REQUIRED WORK:
Every line from the one that contains "- TypeScript 4." to the end of the material below should be output exactly, with both ends included and nothing else.

________________________________________

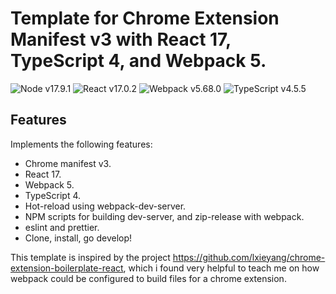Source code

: # Template for Chrome Extension Manifest v3 with React 17, TypeScript 4, and Webpack 5.
![Node v17.9.1](https://img.shields.io/badge/node-v17.9.1-blue)
![React v17.0.2](https://img.shields.io/badge/react-v17.0.2-blue)
![Webpack v5.68.0](https://img.shields.io/badge/webpack-v5.68.0-blue)
![TypeScript v4.5.5](https://img.shields.io/badge/typescript-v4.5.5-blue)
## Features
Implements the following features:
- Chrome manifest v3.
- React 17.
- Webpack 5.
- TypeScript 4.
- Hot-reload using webpack-dev-server.
- NPM scripts for building dev-server, and zip-release with webpack.
- eslint and prettier.
- Clone, install, go develop!

This template is inspired by the project https://github.com/lxieyang/chrome-extension-boilerplate-react, which i found very helpful to teach me on how webpack could be configured to build files for a chrome extension.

________________________________________

SOLUTION FOR THIS EXERCISE:
- TypeScript 4.
- Hot-reload using webpack-dev-server.
- NPM scripts for building dev-server, and zip-release with webpack.
- eslint and prettier.
- Clone, install, go develop!

This template is inspired by the project https://github.com/lxieyang/chrome-extension-boilerplate-react, which i found very helpful to teach me on how webpack could be configured to build files for a chrome extension.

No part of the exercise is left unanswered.